Tesla workers shared sensitive images recorded by customer cars
LONDON: Tesla Inc assures its millions of electric car owners that their “privacy is and will always be enormously important to us”. The cameras it builds into vehicles to assist driving, it notes on its website, are designed from the ground up to protect your privacy.
But between 2019 and 2022, groups of Tesla employees privately shared via an internal messaging system sometimes highly invasive videos and images recorded by customers’ car cameras, according to interviews by Reuters with nine former employees.
Some of the recordings caught Tesla customers in embarrassing situations. One ex-employee described a video of a man approaching a vehicle completely naked.
Also shared: crashes and road-rage incidents. One crash video in 2021 showed a Tesla driving at high speed in a residential area hitting a child riding a bike, according to another ex-employee. The child flew in one direction, the bike in another. The video spread around a Tesla office in San Mateo, California, via private one-on-one chats, like wildfire, the ex-employee said.
Other images were more mundane, such as pictures of dogs and funny road signs that employees made into memes by embellishing them with amusing captions or commentary, before posting them in private group chats. While some postings were only shared between two employees, others could be seen by scores of them, according to several ex-employees.
Tesla states in its online Customer Privacy Notice that its camera recordings remain anonymous and are not linked to “you or your vehicle”. But seven former employees told Reuters the computer programme they used at work could show the location of recordings which potentially could reveal where a Tesla owner lived.
One ex-employee also said that some recordings appeared to have been made when cars were parked and turned off. Several years ago, Tesla would receive video recordings from its vehicles even when they were off, if owners gave consent. It has since stopped doing so.

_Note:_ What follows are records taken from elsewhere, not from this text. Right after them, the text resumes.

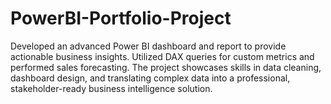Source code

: # PowerBI-Portfolio-Project
Developed an advanced Power BI dashboard and report to provide actionable business insights. Utilized DAX queries for custom metrics and performed sales forecasting. The project showcases skills in data cleaning, dashboard design, and translating complex data into a professional, stakeholder-ready business intelligence solution.
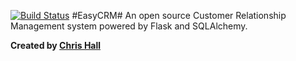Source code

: [![Build Status](https://travis-ci.org/cghall/EasyCRM.svg?branch=master)](https://travis-ci.org/cghall/EasyCRM)
#EasyCRM#
An open source Customer Relationship Management system powered by Flask and SQLAlchemy.

**Created by [Chris Hall](www.chrishall.io)**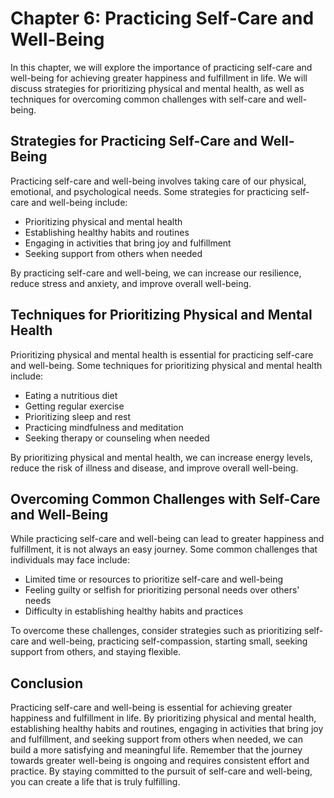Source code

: Chapter 6: Practicing Self-Care and Well-Being
==============================================

In this chapter, we will explore the importance of practicing self-care and well-being for achieving greater happiness and fulfillment in life. We will discuss strategies for prioritizing physical and mental health, as well as techniques for overcoming common challenges with self-care and well-being.

Strategies for Practicing Self-Care and Well-Being
--------------------------------------------------

Practicing self-care and well-being involves taking care of our physical, emotional, and psychological needs. Some strategies for practicing self-care and well-being include:

* Prioritizing physical and mental health
* Establishing healthy habits and routines
* Engaging in activities that bring joy and fulfillment
* Seeking support from others when needed

By practicing self-care and well-being, we can increase our resilience, reduce stress and anxiety, and improve overall well-being.

Techniques for Prioritizing Physical and Mental Health
------------------------------------------------------

Prioritizing physical and mental health is essential for practicing self-care and well-being. Some techniques for prioritizing physical and mental health include:

* Eating a nutritious diet
* Getting regular exercise
* Prioritizing sleep and rest
* Practicing mindfulness and meditation
* Seeking therapy or counseling when needed

By prioritizing physical and mental health, we can increase energy levels, reduce the risk of illness and disease, and improve overall well-being.

Overcoming Common Challenges with Self-Care and Well-Being
----------------------------------------------------------

While practicing self-care and well-being can lead to greater happiness and fulfillment, it is not always an easy journey. Some common challenges that individuals may face include:

* Limited time or resources to prioritize self-care and well-being
* Feeling guilty or selfish for prioritizing personal needs over others' needs
* Difficulty in establishing healthy habits and practices

To overcome these challenges, consider strategies such as prioritizing self-care and well-being, practicing self-compassion, starting small, seeking support from others, and staying flexible.

Conclusion
----------

Practicing self-care and well-being is essential for achieving greater happiness and fulfillment in life. By prioritizing physical and mental health, establishing healthy habits and routines, engaging in activities that bring joy and fulfillment, and seeking support from others when needed, we can build a more satisfying and meaningful life. Remember that the journey towards greater well-being is ongoing and requires consistent effort and practice. By staying committed to the pursuit of self-care and well-being, you can create a life that is truly fulfilling.
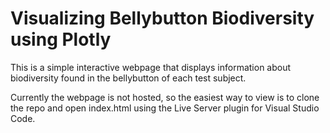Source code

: # Visualizing Bellybutton Biodiversity using Plotly

This is a simple interactive webpage that displays information about biodiversity found in the bellybutton of each test subject.

Currently the webpage is not hosted, so the easiest way to view is to clone the repo and open index.html using the Live Server plugin for Visual Studio Code. 

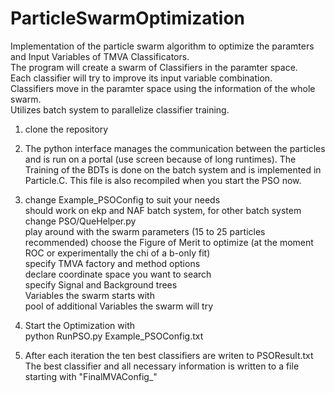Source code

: # ParticleSwarmOptimization

Implementation of the particle swarm algorithm to optimize the paramters and Input Variables of TMVA Classificators.  
The program will create a swarm of Classifiers in the paramter space.  
Each classifier will try to improve its input variable combination.  
Classifiers move in the paramter space using the information of the whole swarm.  
Utilizes batch system to parallelize classifier training.  


1) clone the repository  

2) The python interface manages the communication between the particles and is run on a portal (use screen because of long    runtimes).
The Training of the BDTs is done on the batch system and is implemented in Particle.C. This file is also recompiled when you start the PSO now.

3) change Example_PSOConfig to suit your needs  
     should work on ekp and NAF batch system, for other batch system change PSO/QueHelper.py  
     play around with the swarm parameters (15 to 25 particles recommended)
     choose the Figure of Merit to optimize (at the moment ROC or experimentally the chi of a b-only fit)  
     specify TMVA factory and method options  
     declare coordinate space you want to search  
     specify Signal and Background trees   
     Variables the swarm starts with   
     pool of additional Variables the swarm will try  
    
4) Start the Optimization with  
    python RunPSO.py Example_PSOConfig.txt  
    
5) After each iteration the ten best classifiers are writen to PSOResult.txt  
   The best classifier and all necessary information is written to a file starting with "FinalMVAConfig_"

“We could see inside people’s garages and their private properties,” said another former employee. “Let’s say that a Tesla customer had something in their garage that was distinctive, you know, people would post those kinds of things.”
Tesla didn’t respond to detailed questions sent to the company for this report.
About three years ago, some employees stumbled upon and shared a video of a unique submersible vehicle parked inside a garage, according to two people who viewed it. Nicknamed Wet Nellie, the white Lotus Esprit sub had been featured in the 1977 James Bond film, The Spy Who Loved Me.
Tesla Chief Executive Elon Musk had bought it for about $968,000 at an auction in 2013. It is not clear whether Musk was aware of the video or that it had been shared. Musk didn’t respond to a request for comment.
To report this story, Reuters contacted more than 300 former Tesla employees who had worked at the company over the past nine years and were involved in developing its self-driving system. More than a dozen agreed to answer questions, all speaking on condition of anonymity.
Reuters wasn’t able to obtain any of the shared videos or images, which ex-employees said they hadn’t kept. The news agency also wasn’t able to determine if the practice of sharing recordings, which occurred within some parts of Tesla as recently as last year, continues today or how widespread it was. Some former employees contacted said the only sharing they observed was for legitimate work purposes, such as seeking assistance from colleagues or supervisors.
The sharing of sensitive videos illustrates one of the less-noted features of artificial intelligence systems: They often require armies of human beings to help train machines to learn automated tasks such as driving.
Since about 2016, Tesla has employed hundreds of people in Africa and later the United States to label images to help its cars learn how to recognise pedestrians, street signs, construction vehicles, garage doors and other objects encountered on the road or at customers houses. To accomplish that, data labelers were given access to thousands of videos or images recorded by car cameras that they would view and identify objects.